What to produce: When you reproduce the data, keep every word exactly as it stands and leave the pictures out.
**** Data to examine
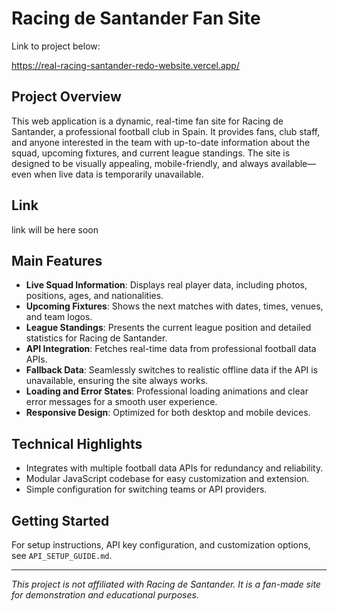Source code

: # Racing de Santander Fan Site

Link to project below:

https://real-racing-santander-redo-website.vercel.app/

## Project Overview

This web application is a dynamic, real-time fan site for Racing de Santander, a professional football club in Spain. It provides fans, club staff, and anyone interested in the team with up-to-date information about the squad, upcoming fixtures, and current league standings. The site is designed to be visually appealing, mobile-friendly, and always available—even when live data is temporarily unavailable.

## Link

link will be here soon

## Main Features

- **Live Squad Information**: Displays real player data, including photos, positions, ages, and nationalities.
- **Upcoming Fixtures**: Shows the next matches with dates, times, venues, and team logos.
- **League Standings**: Presents the current league position and detailed statistics for Racing de Santander.
- **API Integration**: Fetches real-time data from professional football data APIs.
- **Fallback Data**: Seamlessly switches to realistic offline data if the API is unavailable, ensuring the site always works.
- **Loading and Error States**: Professional loading animations and clear error messages for a smooth user experience.
- **Responsive Design**: Optimized for both desktop and mobile devices.

## Technical Highlights

- Integrates with multiple football data APIs for redundancy and reliability.
- Modular JavaScript codebase for easy customization and extension.
- Simple configuration for switching teams or API providers.

## Getting Started

For setup instructions, API key configuration, and customization options, see `API_SETUP_GUIDE.md`.

---

_This project is not affiliated with Racing de Santander. It is a fan-made site for demonstration and educational purposes._
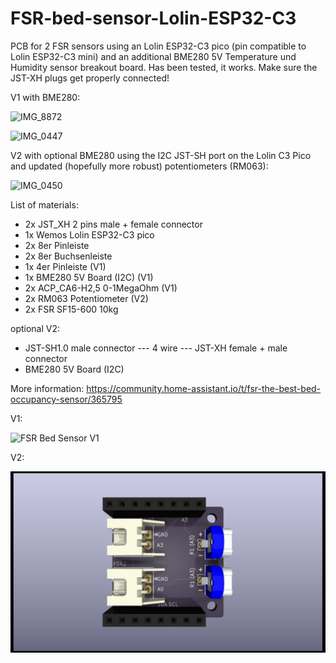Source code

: # FSR-bed-sensor-Lolin-ESP32-C3
PCB for 2 FSR sensors using an Lolin ESP32-C3 pico (pin compatible to Lolin ESP32-C3 mini) and an additional BME280 5V Temperature und Humidity sensor breakout board. Has been tested, it works. Make sure the JST-XH plugs get properly connected!

V1 with BME280:

![IMG_8872](https://user-images.githubusercontent.com/680408/221297438-faae9180-1a8d-4dde-a87d-81f1c281c76e.jpeg)

![IMG_0447](https://user-images.githubusercontent.com/680408/221107106-00144642-14b8-48eb-9cb0-6d315c67ed4f.PNG)

V2 with optional BME280 using the I2C JST-SH port on the Lolin C3 Pico and updated (hopefully more robust) potentiometers (RM063):

![IMG_0450](https://user-images.githubusercontent.com/680408/221266709-a9bba09b-9563-4c42-af82-83bf907763ad.PNG)


List of materials:

* 2x JST_XH 2 pins male + female connector
* 1x Wemos Lolin ESP32-C3 pico
* 2x 8er Pinleiste
* 2x 8er Buchsenleiste
* 1x 4er Pinleiste (V1)
* 1x BME280 5V Board (I2C) (V1)
* 2x ACP_CA6-H2,5 0-1MegaOhm (V1)
* 2x RM063 Potentiometer (V2)
* 2x FSR SF15-600 10kg

optional V2: 
* JST-SH1.0 male connector --- 4 wire ---  JST-XH female + male connector 
* BME280 5V Board (I2C)

More information:
https://community.home-assistant.io/t/fsr-the-best-bed-occupancy-sensor/365795

V1:

![FSR Bed Sensor V1](https://user-images.githubusercontent.com/680408/221301565-11525a0d-e8e3-448b-8b9e-4845c7cc11e4.png)

V2:

![image](https://github.com/fhb/FSR-bed-sensor-Lolin-ESP32-C3/blob/main/PCB/V2/FSR%20Bed%20Sensor%20V2.png)
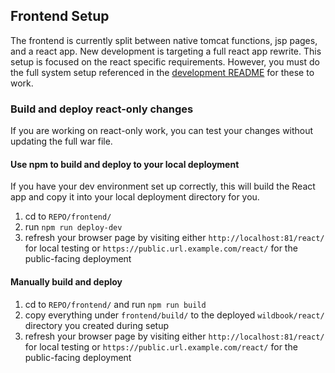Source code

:## Frontend Setup
The frontend is currently split between native tomcat functions, jsp pages, and a react app. New development is targeting a full react app rewrite. This setup is focused on the react specific requirements. However, you must do the full system setup referenced in the [development README](../devops/README.md) for these to work.

### Build and deploy react-only changes
If you are working on react-only work, you can test your changes without updating the full war file.

#### Use npm to build and deploy to your local deployment
If you have your dev environment set up correctly, this will build the React app and copy it into your local deployment directory for you.
1. cd to `REPO/frontend/`
2. run `npm run deploy-dev`
3. refresh your browser page by visiting either `http://localhost:81/react/` for local testing or `https://public.url.example.com/react/` for the public-facing deployment

#### Manually build and deploy
1. cd to `REPO/frontend/` and run `npm run build`
2. copy everything under `frontend/build/` to the deployed `wildbook/react/` directory you created during setup
3. refresh your browser page by visiting either `http://localhost:81/react/` for local testing or `https://public.url.example.com/react/` for the public-facing deployment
********
Completed task:
Source code

: # Racing de Santander Fan Site

Link to project below:

https://real-racing-santander-redo-website.vercel.app/

## Project Overview

This web application is a dynamic, real-time fan site for Racing de Santander, a professional football club in Spain. It provides fans, club staff, and anyone interested in the team with up-to-date information about the squad, upcoming fixtures, and current league standings. The site is designed to be visually appealing, mobile-friendly, and always available—even when live data is temporarily unavailable.

## Link

link will be here soon

## Main Features

- **Live Squad Information**: Displays real player data, including photos, positions, ages, and nationalities.
- **Upcoming Fixtures**: Shows the next matches with dates, times, venues, and team logos.
- **League Standings**: Presents the current league position and detailed statistics for Racing de Santander.
- **API Integration**: Fetches real-time data from professional football data APIs.
- **Fallback Data**: Seamlessly switches to realistic offline data if the API is unavailable, ensuring the site always works.
- **Loading and Error States**: Professional loading animations and clear error messages for a smooth user experience.
- **Responsive Design**: Optimized for both desktop and mobile devices.

## Technical Highlights

- Integrates with multiple football data APIs for redundancy and reliability.
- Modular JavaScript codebase for easy customization and extension.
- Simple configuration for switching teams or API providers.

## Getting Started

For setup instructions, API key configuration, and customization options, see `API_SETUP_GUIDE.md`.

---

_This project is not affiliated with Racing de Santander. It is a fan-made site for demonstration and educational purposes._
Source code

: # FSR-bed-sensor-Lolin-ESP32-C3
PCB for 2 FSR sensors using an Lolin ESP32-C3 pico (pin compatible to Lolin ESP32-C3 mini) and an additional BME280 5V Temperature und Humidity sensor breakout board. Has been tested, it works. Make sure the JST-XH plugs get properly connected!

V1 with BME280:

![IMG_8872](https://user-images.githubusercontent.com/680408/221297438-faae9180-1a8d-4dde-a87d-81f1c281c76e.jpeg)

![IMG_0447](https://user-images.githubusercontent.com/680408/221107106-00144642-14b8-48eb-9cb0-6d315c67ed4f.PNG)

V2 with optional BME280 using the I2C JST-SH port on the Lolin C3 Pico and updated (hopefully more robust) potentiometers (RM063):

![IMG_0450](https://user-images.githubusercontent.com/680408/221266709-a9bba09b-9563-4c42-af82-83bf907763ad.PNG)


List of materials:

* 2x JST_XH 2 pins male + female connector
* 1x Wemos Lolin ESP32-C3 pico
* 2x 8er Pinleiste
* 2x 8er Buchsenleiste
* 1x 4er Pinleiste (V1)
* 1x BME280 5V Board (I2C) (V1)
* 2x ACP_CA6-H2,5 0-1MegaOhm (V1)
* 2x RM063 Potentiometer (V2)
* 2x FSR SF15-600 10kg

optional V2: 
* JST-SH1.0 male connector --- 4 wire ---  JST-XH female + male connector 
* BME280 5V Board (I2C)

More information:
https://community.home-assistant.io/t/fsr-the-best-bed-occupancy-sensor/365795

V1:

![FSR Bed Sensor V1](https://user-images.githubusercontent.com/680408/221301565-11525a0d-e8e3-448b-8b9e-4845c7cc11e4.png)

V2:

![image](https://github.com/fhb/FSR-bed-sensor-Lolin-ESP32-C3/blob/main/PCB/V2/FSR%20Bed%20Sensor%20V2.png)
Source code

:## Frontend Setup
The frontend is currently split between native tomcat functions, jsp pages, and a react app. New development is targeting a full react app rewrite. This setup is focused on the react specific requirements. However, you must do the full system setup referenced in the [development README](../devops/README.md) for these to work.

### Build and deploy react-only changes
If you are working on react-only work, you can test your changes without updating the full war file.

#### Use npm to build and deploy to your local deployment
If you have your dev environment set up correctly, this will build the React app and copy it into your local deployment directory for you.
1. cd to `REPO/frontend/`
2. run `npm run deploy-dev`
3. refresh your browser page by visiting either `http://localhost:81/react/` for local testing or `https://public.url.example.com/react/` for the public-facing deployment

#### Manually build and deploy
1. cd to `REPO/frontend/` and run `npm run build`
2. copy everything under `frontend/build/` to the deployed `wildbook/react/` directory you created during setup
3. refresh your browser page by visiting either `http://localhost:81/react/` for local testing or `https://public.url.example.com/react/` for the public-facing deployment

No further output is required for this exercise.